St Andrews Primary School Oval
St Andrews Day 2007
I don’t know what sort of a big brother I have been.
Families, to coin a bland phrase, can be difficult. Ours was. And by my reckoning, they go one of two ways in the face of trouble. They either pull together and fight the struggle collectively or they fly apart. We flew apart.
I feel this emotional distance when Richard and I get together. I love him a lot. I know he loves me. But there is a space in there that I think we both find difficult to bridge. Some shit’s gone down and it hasn’t been sorted, or at least, sorted enough.
We are different in many ways. I went to uni, he didn’t. He’s technically savvy, I’m clueless around electronics and mechanicals. I’ve had two kids, he has none. He was awarded an ARIA, I completed a doctoral degree.
We do, however, share a deep love of music. Somewhere along the way Richard heard a call to follow his muse and has dedicated his life to sound. He runs his own ultra-cool, analogue recording studio, plays guitar, sings, writes and has been a member of a number of outstanding bands. He is one of Australia’s top drummers, but has to hold down a day job to eat. So he works as a welder during the day, and then does night shifts in his studio, at band rehearsals or at gigs. He takes his situation on the chin and rarely complains about it, even though his double life exhausts him.
He joined a trio I formed in 1988 but three years later it broke up and since then we haven’t played together all that much. So it was a big deal in my heart when he responded enthusiastically to my studiously low key suggestion that he and I form a scratch band to play at the St Andrews Festival in 2007.
This festival is an annual day of fundraising organised by the parents’ committee at my kids’ primary school. The day centres around a series of local performers playing on the tray of a semi-trailer parked on the footy oval. No matter who performs, however, the headline act every year is always the massive, end-of-the-night, fireworks display.
Richard’s partner at the time was also his musical co-conspirator. Together he and Sarah-Jane made up two thirds of the mighty Princess One Point Five. On St Andrews Day they also formed the core of our little schoolyard scratch band, a natty tree-piece I christened, A Nasty Sort of Person. Our set list was a ragged mix of unlikely covers and Princess One Point Five originals.
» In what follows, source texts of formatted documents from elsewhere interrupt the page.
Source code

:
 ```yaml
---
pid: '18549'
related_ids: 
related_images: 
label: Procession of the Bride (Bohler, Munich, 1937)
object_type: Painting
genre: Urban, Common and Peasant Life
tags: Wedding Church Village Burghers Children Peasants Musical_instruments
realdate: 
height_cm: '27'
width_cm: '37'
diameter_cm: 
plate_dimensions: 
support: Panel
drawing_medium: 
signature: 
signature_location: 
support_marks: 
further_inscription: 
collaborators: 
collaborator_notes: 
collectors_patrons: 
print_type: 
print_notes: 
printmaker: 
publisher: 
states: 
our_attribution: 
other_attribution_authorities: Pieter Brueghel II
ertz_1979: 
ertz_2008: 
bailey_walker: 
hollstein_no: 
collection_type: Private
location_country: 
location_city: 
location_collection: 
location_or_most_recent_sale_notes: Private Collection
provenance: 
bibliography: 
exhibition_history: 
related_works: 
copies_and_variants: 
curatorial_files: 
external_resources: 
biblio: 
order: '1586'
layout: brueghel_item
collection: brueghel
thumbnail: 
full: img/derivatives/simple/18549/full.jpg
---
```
We had one short rehearsal on the morning of the gig and boldly declared ourselves ready to take to the stage.
The song I remember most from that day was You, Sarah-Jane’s most perfect piece of power pop. It should have been a world-wide smash with its tight and punchy arrangement and gorgeously fruity melody. But today it travelled no further than our audience of locals seated on the grass in front of us, and the wooded hills behind the Diamond Creek, the backdrop to our stage.
I remember a moment before Richard counted us into the song. I looked over to the drum kit and saw him between the cymbals, eyes wide, panting and grinning maniacally. He was having a ball. Once the song’s staccato introduction settled into a groove I allowed myself to close my eyes and feel into our brotherly rhythm section. I found myself in the middle of something I hadn’t realised I’d been missing, and I did my best to breathe it in.
I guess we sounded as good as one might expect after a single rehearsal. It might be said that we performed with a ‘playful abandon’. But I could hear something else within the rough edges of the music that felt really solid, together and in time. Like we were pulling together. I hope he heard it too.